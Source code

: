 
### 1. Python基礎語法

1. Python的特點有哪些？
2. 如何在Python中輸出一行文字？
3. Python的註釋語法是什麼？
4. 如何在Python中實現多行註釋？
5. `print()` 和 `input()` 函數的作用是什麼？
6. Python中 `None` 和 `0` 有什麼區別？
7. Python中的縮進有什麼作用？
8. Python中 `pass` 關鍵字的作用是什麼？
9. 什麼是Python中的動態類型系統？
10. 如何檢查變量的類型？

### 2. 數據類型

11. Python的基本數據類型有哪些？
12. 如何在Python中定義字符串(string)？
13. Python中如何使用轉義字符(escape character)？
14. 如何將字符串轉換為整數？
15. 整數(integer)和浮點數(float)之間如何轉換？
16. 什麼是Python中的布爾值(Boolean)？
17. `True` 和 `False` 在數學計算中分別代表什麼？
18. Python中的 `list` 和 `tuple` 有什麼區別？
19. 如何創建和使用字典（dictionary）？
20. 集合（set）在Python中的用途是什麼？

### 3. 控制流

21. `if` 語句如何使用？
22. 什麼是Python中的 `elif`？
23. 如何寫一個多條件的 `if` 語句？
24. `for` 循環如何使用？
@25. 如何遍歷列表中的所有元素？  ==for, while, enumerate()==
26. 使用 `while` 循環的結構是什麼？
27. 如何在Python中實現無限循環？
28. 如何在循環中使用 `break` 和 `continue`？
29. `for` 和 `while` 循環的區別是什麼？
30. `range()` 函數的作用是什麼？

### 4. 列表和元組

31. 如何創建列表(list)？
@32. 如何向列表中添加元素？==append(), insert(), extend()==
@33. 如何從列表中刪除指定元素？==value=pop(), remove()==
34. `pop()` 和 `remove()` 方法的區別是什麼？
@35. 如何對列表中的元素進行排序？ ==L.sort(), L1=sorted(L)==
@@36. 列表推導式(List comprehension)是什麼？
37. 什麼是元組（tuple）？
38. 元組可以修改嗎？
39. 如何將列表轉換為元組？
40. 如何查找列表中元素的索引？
═══
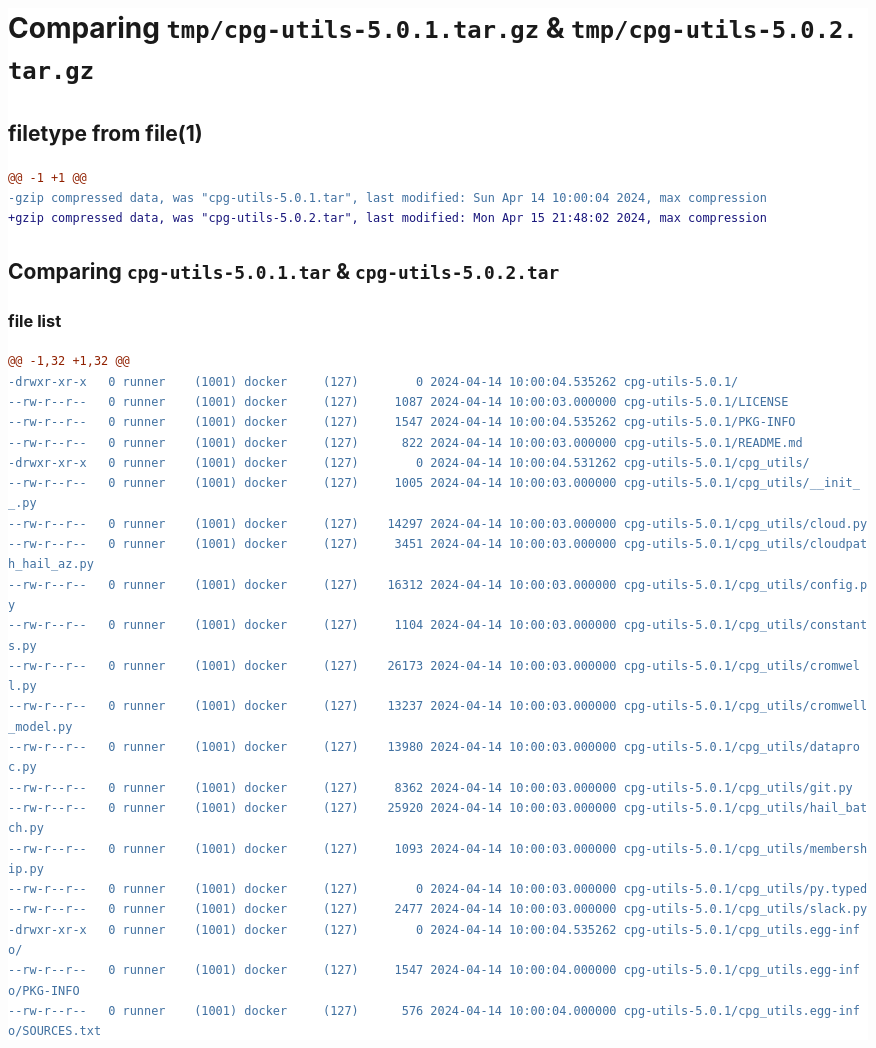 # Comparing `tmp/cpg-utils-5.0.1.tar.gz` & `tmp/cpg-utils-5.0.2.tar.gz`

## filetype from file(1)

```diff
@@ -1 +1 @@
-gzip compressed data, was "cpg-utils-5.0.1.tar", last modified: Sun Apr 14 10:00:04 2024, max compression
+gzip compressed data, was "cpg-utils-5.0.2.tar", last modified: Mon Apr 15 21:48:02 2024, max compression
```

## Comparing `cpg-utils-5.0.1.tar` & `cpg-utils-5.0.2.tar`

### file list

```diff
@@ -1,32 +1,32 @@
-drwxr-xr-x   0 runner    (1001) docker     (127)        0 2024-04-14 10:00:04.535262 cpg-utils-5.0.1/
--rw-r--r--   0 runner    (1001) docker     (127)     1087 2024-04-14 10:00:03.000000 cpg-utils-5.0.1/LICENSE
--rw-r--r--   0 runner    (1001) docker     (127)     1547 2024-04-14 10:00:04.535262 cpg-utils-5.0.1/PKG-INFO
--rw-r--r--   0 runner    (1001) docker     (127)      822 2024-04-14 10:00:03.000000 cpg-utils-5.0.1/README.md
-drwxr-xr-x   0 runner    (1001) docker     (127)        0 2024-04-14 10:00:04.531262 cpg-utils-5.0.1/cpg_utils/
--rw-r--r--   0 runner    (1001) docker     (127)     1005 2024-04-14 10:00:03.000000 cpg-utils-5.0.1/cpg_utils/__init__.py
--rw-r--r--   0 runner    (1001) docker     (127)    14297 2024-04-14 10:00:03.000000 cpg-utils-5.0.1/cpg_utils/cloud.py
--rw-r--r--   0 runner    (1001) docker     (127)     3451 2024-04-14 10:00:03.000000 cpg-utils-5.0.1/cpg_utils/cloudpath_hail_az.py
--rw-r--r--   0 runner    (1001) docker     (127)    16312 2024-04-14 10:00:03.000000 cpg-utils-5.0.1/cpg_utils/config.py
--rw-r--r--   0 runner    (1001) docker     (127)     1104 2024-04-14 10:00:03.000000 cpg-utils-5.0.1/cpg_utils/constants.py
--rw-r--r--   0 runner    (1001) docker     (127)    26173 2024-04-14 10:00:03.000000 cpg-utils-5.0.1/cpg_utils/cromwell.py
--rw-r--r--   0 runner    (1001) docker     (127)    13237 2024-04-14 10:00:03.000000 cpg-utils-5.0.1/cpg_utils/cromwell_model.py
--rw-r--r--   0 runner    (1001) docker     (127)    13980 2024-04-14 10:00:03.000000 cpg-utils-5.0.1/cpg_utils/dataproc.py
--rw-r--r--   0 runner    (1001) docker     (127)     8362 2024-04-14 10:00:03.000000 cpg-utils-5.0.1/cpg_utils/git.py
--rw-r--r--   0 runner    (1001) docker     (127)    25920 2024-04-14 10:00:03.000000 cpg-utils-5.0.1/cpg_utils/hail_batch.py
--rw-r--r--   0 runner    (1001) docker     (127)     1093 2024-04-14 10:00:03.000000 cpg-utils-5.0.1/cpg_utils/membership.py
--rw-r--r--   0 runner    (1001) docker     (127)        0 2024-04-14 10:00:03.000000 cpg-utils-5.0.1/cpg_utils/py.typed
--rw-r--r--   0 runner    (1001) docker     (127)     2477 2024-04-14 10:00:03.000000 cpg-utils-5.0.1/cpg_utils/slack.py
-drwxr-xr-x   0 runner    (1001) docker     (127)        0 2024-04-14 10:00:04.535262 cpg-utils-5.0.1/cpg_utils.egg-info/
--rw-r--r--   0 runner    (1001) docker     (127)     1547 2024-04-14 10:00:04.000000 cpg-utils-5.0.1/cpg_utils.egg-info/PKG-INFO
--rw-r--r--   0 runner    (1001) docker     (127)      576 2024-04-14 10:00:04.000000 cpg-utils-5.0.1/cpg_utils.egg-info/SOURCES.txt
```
═══
• **WHAT TO DO**
Write out every line in the data that holds the string "gzip".

• **ANSWER TO THE PROBLEM**
-gzip compressed data, was "cpg-utils-5.0.1.tar", last modified: Sun Apr 14 10:00:04 2024, max compression
+gzip compressed data, was "cpg-utils-5.0.2.tar", last modified: Mon Apr 15 21:48:02 2024, max compression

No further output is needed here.